Laforey hob wieder die Lider. Die kleinen Augen darunter waren kalt und mitleidslos.

«Bißchen jung. Wir haben heutzutage manchen unerfahrenen Springinsfeld, nicht?«Er warf einen Blick auf seinen verbundenen Fuß.»Wenn ich meine Flagge über der Kanalflotte hissen könnte statt hier in diesem, diesem. «Er sah ärgerlich in die Runde,»dann kämen diesen Muttersöhnchen bald die Tränen!«Er wollte sich vorbeugen, doch sein Schmerbauch hinderte ihn daran.»So, Bolitho, was ist nun eigentlich wirklich passiert?«Er sah Bolitho forschend an.»Er hat eine Frau nötig gehabt, stimmt's?»

Bolitho stand auf.»Ich weigere mich, in diesem Ton über meine Offiziere zu sprechen, Sir Marcus.»

Laforey wirkte überraschenderweise erfreut.»Wie Sie wollen. Das Tribunal tritt morgen zusammen. Wenn Kapitän Keen Vernunft beweist, werden Sie ohne weitere Verzögerung wieder auslaufen können. Wir erwarten einen Geleitzug, und ich kann Unfähigkeit wie alles, was das Leben hier noch unerträglicher macht, nicht ausstehen. «Er sah zu, wie Bolitho aufstand.»Wie ich höre, sind Sie verwundet worden, Sir Richard. «Weiter ließ er sich dazu nicht aus.»Aber das gehört wohl zu unserem Dienst.»

«In der Tat, Sir. «Bolitho konnte sich den ironischen Ton kaum verkneifen.»Und es wird noch sehr viel mehr Verwundete geben, wenn es den Franzosen gelingt, ihre Flotten zu vereinigen.»

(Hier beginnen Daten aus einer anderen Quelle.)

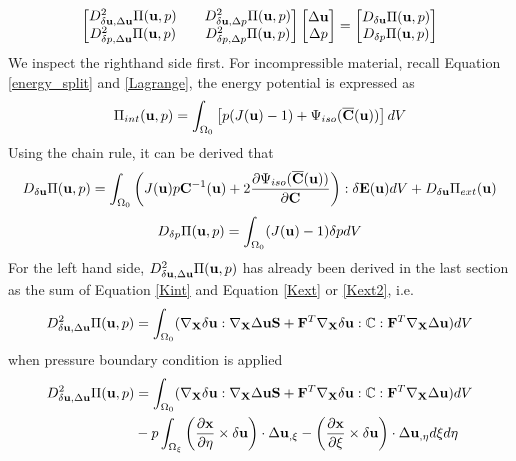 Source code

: \begin{equation} \label{linear}
\begin{bmatrix}
D_{\delta\bold{u}, \Delta\bold{u}}^2 \Pi(\bold{u}, p)  && D_{\delta\bold{u}, \Delta{p}}^2 \Pi(\bold{u}, p)  \\ D_{\delta{p}, \Delta\bold{u}}^2 \Pi(\bold{u}, p)  && D_{\delta{p}, \Delta{p}}^2 \Pi(\bold{u}, p) 
\end{bmatrix}
\begin{bmatrix}
\Delta\bold{u} \\ \Delta{p}
\end{bmatrix}
= 
\begin{bmatrix}
D_{\delta\bold{u}}\Pi(\bold{u}, p) \\ D_{\delta{p}}\Pi(\bold{u}, p) 
\end{bmatrix}
\end{equation}
We inspect the righthand side first. For incompressible material, recall Equation \ref{energy_split} and \ref{Lagrange}, the energy potential is expressed as
\begin{equation} \label{split3}
\Pi_{int}(\bold{u}, p) = \int_{\Omega_0} \left[ p(J(\bold{u}) - 1) + \Psi_{iso}(\overline{\bold{C}}(\bold{u}))\right] dV
\end{equation}
Using the chain rule, it can be derived that
\begin{equation}\label{rhs1}
D_{\delta\bold{u}}\Pi(\bold{u}, p) = \int_{\Omega_0}\left( J(\bold{u})p\bold{C}^{-1}(\bold{u}) + 
2\frac{\partial{\Psi_{iso}(\overline{\bold{C}}(\bold{u}))}}{\partial{\bold{C}}}  \right) : \delta\bold{E}(\bold{u}) dV + D_{\delta\bold{u}}\Pi_{ext}(\bold{u})
\end{equation}
\begin{equation}\label{rhs2}
D_{\delta{p}}\Pi(\bold{u}, p) = \int_{\Omega_0} (J(\bold{u}) - 1 )\delta{p} dV
\end{equation}
For the left hand side, $D_{\delta\bold{u}, \Delta\bold{u}}^2 \Pi(\bold{u}, p)$ has already been derived in the last section as the sum of Equation \ref{Kint} and Equation \ref{Kext} or \ref{Kext2}, i.e.
\begin{equation} \label{lhs0}
D_{\delta\bold{u}, \Delta\bold{u}}^2 \Pi(\bold{u}, p) =  \int_{\Omega_0}(\nabla_{\bold{X}}\delta\bold{u} : \nabla_{\bold{X}}\Delta\bold{u}\bold{S} + \bold{F}^T\nabla_{\bold{X}}\delta{\bold{u}} : \mathbb{C} : \bold{F}^T \nabla_{\bold{X}}\Delta\bold{u})dV  \end{equation}
when pressure boundary condition is applied
\begin{equation} \label{lhs1}
\begin{split}
D_{\delta\bold{u}, \Delta\bold{u}}^2 \Pi(\bold{u}, p) 
&= \int_{\Omega_0}(\nabla_{\bold{X}}\delta\bold{u} : \nabla_{\bold{X}}\Delta\bold{u}\bold{S} + \bold{F}^T\nabla_{\bold{X}}\delta{\bold{u}} : \mathbb{C} : \bold{F}^T \nabla_{\bold{X}}\Delta\bold{u})dV  \\
&-  p\int_{\Omega_{\xi}}  \left(\frac{\partial{\bold{x}}}{\partial{\eta}} \times \delta\bold{u}\right) \cdot\Delta{\bold{u}}_{,\xi} - 
\left(\frac{\partial{\bold{x}}}{\partial{\xi}} \times \delta\bold{u}\right) \cdot\Delta{\bold{u}}_{,\eta} d\xi{d\eta}
\end{split}
\end{equation}
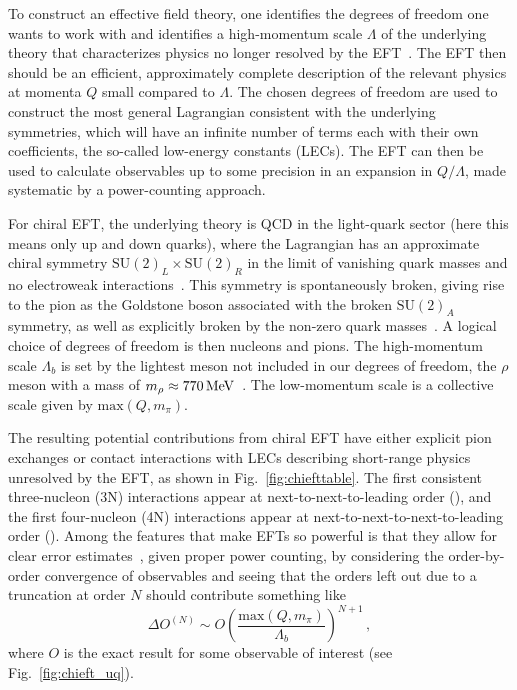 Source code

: To construct an effective field theory, one identifies the degrees of freedom one wants to work with
and identifies a high-momentum scale $\Lambda$ of the underlying theory that characterizes physics no longer resolved by the EFT~\cite{Hamm19nuceftreview}.
The EFT then should be an efficient, approximately complete description of the relevant physics
at momenta $Q$ small compared to $\Lambda$.
The chosen degrees of freedom are used to construct the most general Lagrangian consistent with the underlying symmetries,
which will have an infinite number of terms each with their own coefficients,
the so-called low-energy constants (LECs).
The EFT can then be used to calculate observables up to some precision in an expansion in $Q/\Lambda$,
made systematic by a power-counting approach.

For chiral EFT,
the underlying theory is QCD in the light-quark sector
(here this means only up and down quarks),
where the Lagrangian has an approximate chiral symmetry $\text{SU}{(2)}_L \times \text{SU}{(2)}_R$
in the limit of vanishing quark masses and no electroweak interactions~\cite{Hamm19nuceftreview}.
This symmetry is spontaneously broken,
giving rise to the pion as the Goldstone boson associated with the broken $\text{SU}{(2)}_A$ symmetry,
as well as explicitly broken by the non-zero quark masses~\cite{Page74chisymm}.
A logical choice of degrees of freedom is then nucleons and pions.
The high-momentum scale $\Lambda_b$ is set by the lightest meson not included in our degrees of freedom,
the $\rho$ meson with a mass of $m_{\rho}\approx 770 \, \text{MeV}$~\cite{Mach11chiraleft}.
The low-momentum scale is a collective scale given by $\text{max}(Q, m_{\pi})$.

The resulting potential contributions from chiral EFT have either explicit pion exchanges
or contact interactions with LECs describing short-range physics unresolved by the EFT,
as shown in Fig.~\ref{fig:chiefttable}.
The first consistent three-nucleon (3N) interactions appear at next-to-next-to-leading order (\ntwolo{}),
and the first four-nucleon (4N) interactions appear at next-to-next-to-next-to-leading order (\nthreelo{}).
Among the features that make EFTs so powerful is that they allow for clear error estimates~\cite{Furn15bayesuq,Epel14ekm1,Epel14ekm2},
given proper power counting,
by considering the order-by-order convergence of observables
and seeing that the orders left out due to a truncation at order $N$ should contribute something like
\begin{equation}
  \Delta O^{(N)} \sim O {\left(\frac{\text{max}(Q, m_{\pi})}{\Lambda_b} \right)}^{N+1}\,,
\end{equation}
where $O$ is the exact result for some observable of interest
(see Fig.~\ref{fig:chieft_uq}).

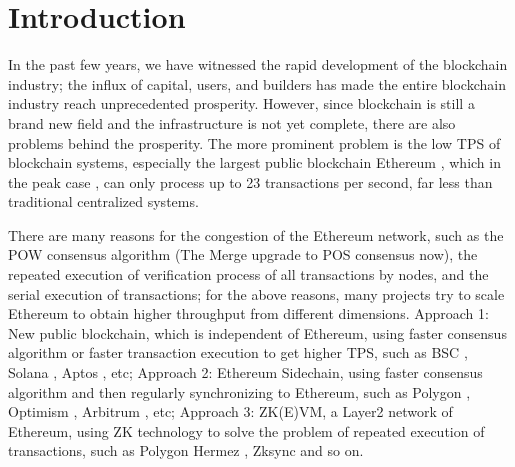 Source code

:\section{Introduction}\label{sec:introduction}

In the past few years, we have witnessed the rapid development of the blockchain industry; the influx of capital, users, and builders has made the entire blockchain industry reach unprecedented prosperity. However, since blockchain is still a brand new field and the infrastructure is not yet complete, there are also problems behind the prosperity. The more prominent problem is the low TPS of blockchain systems, especially the largest public blockchain Ethereum \cite{website:Ethereum}, which in the peak case \cite{website:Etherscan-chart}, can only process up to 23 transactions per second, far less than traditional centralized systems. 

There are many reasons for the congestion of the Ethereum network, such as the POW \cite{website:POW} consensus algorithm (The Merge upgrade \cite{website:The-Merge} to POS \cite{website:POS} consensus now), the repeated execution of verification process of all transactions by nodes, and the serial execution of transactions; for the above reasons, many projects try to scale Ethereum to obtain higher throughput from different dimensions. Approach 1: New public blockchain, which is independent of Ethereum, using faster consensus algorithm or faster transaction execution to get higher TPS, such as BSC \cite{website:BSC}, Solana \cite{website:Solana}, Aptos \cite{website:Aptos}, etc; Approach 2: Ethereum Sidechain, using faster consensus algorithm and then regularly synchronizing to Ethereum, such as Polygon \cite{website:Polygon}, Optimism \cite{website:Optimism}, Arbitrum \cite{website:Arbitrum}, etc; Approach 3: ZK(E)VM, a Layer2 network of Ethereum, using ZK technology to solve the problem of repeated execution of transactions, such as Polygon Hermez \cite{website:Polygon-Hermez}, Zksync \cite{website:Zksync} and so on.

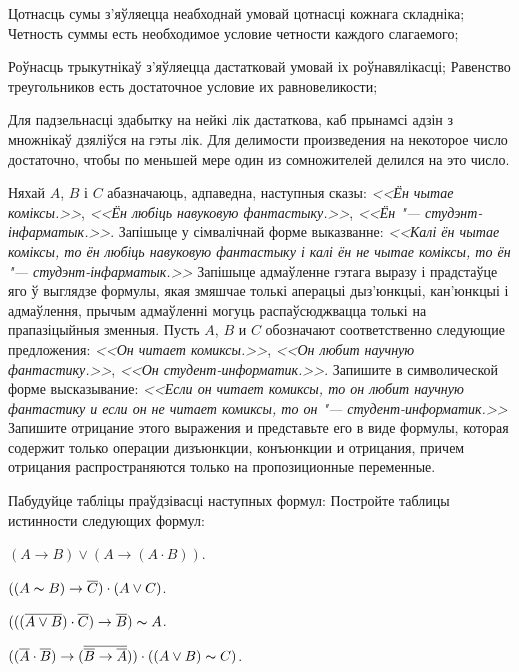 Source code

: \begin{problemList}
\begin{belarusianEnumerate}
\problemItemSimple
{Цотнасць сумы з'яўляецца неабходнай умовай цотнасці кожнага складніка;}
{Четность суммы есть необходимое условие четности каждого слагаемого;}

\problemItemSimple
{Роўнасць трыкутнікаў з'яўляецца дастатковай умовай іх роўнавялікасці;}
{Равенство треугольников есть достаточное условие их равновеликости;}

\problemItemSimple
{Для падзельнасці здабытку на нейкі лік дастаткова, каб прынамсі адзін з множнікаў дзяліўся на гэты лік.}
{Для делимости произведения на некоторое число достаточно, чтобы по меньшей мере один из сомножителей делился на это число.}

\end{belarusianEnumerate}

\bigskip

\problemItemSimple
{Няхай $A$, $B$ і $C$ абазначаюць, адпаведна, наступныя сказы:
\textit{<<Ён чытае коміксы.>>},
\textit{<<Ён любіць навуковую фантастыку.>>},
\textit{<<Ён "--- студэнт-інфарматык.>>}.
Запішыце у сімвалічнай форме выказванне: \textit{<<Калі ён чытае коміксы,
то ён любіць навуковую фантастыку і калі ён не чытае коміксы, то ён "---
студэнт-інфарматык.>>} Запішыце адмаўленне гэтага выразу і прадстаўце яго ў выглядзе формулы,
якая змяшчае толькі аперацыі дыз'юнкцыі, кан'юнкцыі і адмаўлення, прычым адмаўленні могуць распаўсюджвацца
толькі на прапазіцыйныя зменныя.}
{Пусть $A$, $B$ и $C$ обозначают соответственно следующие предложения:
\textit{<<Он читает комиксы.>>},
\textit{<<Он любит научную фантастику.>>},
\textit{<<Он студент-информатик.>>}.
Запишите в символической форме высказывание: \textit{<<Если он читает
комиксы, то он любит научную фантастику и если он не читает комиксы, то он "---
студент-информатик.>>} Запишите отрицание этого выражения и представьте
его в виде формулы, которая содержит только операции дизъюнкции, конъюнкции и
отрицания, причем отрицания распространяются только на пропозиционные переменные.}

\bigskip

\problemItemWithCommonPart
{Пабудуйце табліцы праўдзівасці наступных формул:}
{Постройте таблицы истинности следующих формул:}
{%
\begin{belarusianEnumerate}

\item $(A \to B) \vee (A \to (A \cdot B))$.
\item $((A \thicksim B) \to \overline{C}) \cdot (A \vee C)$.
\item $(((\overline{A \vee B}) \cdot \overline{C}) \to \overline{B}) \thicksim A$.
\item $((\overline{A} \cdot \overline{B}) \to (\overline{\overline{B} \to \overline{A}}))
\cdot ((A \vee B) \thicksim C)$.


\end{belarusianEnumerate}}
\end{problemList}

Laforey zuckte die Achseln.»Ich fürchte, ich muß die Unterhaltung mit Ihnen beenden. Mein Tag ist zu ausgefüllt. Manchmal frage ich mich, ob man sich bei der Admiralität und in Whitehall des Ausmaßes meiner Verantwortung überhaupt bewußt ist.»

Die Besprechung war vorüber.

Bolitho ging durch den Korridor und sah einen Lakai mit einem Tablett, auf dem zwei Karaffen und nur ein Glas standen, zu dem Raum schreiten, den er gerade verlassen hatte. Der Admiral war im Begriff, seine Verantwortung voll wahrzunehmen, dachte er bitter.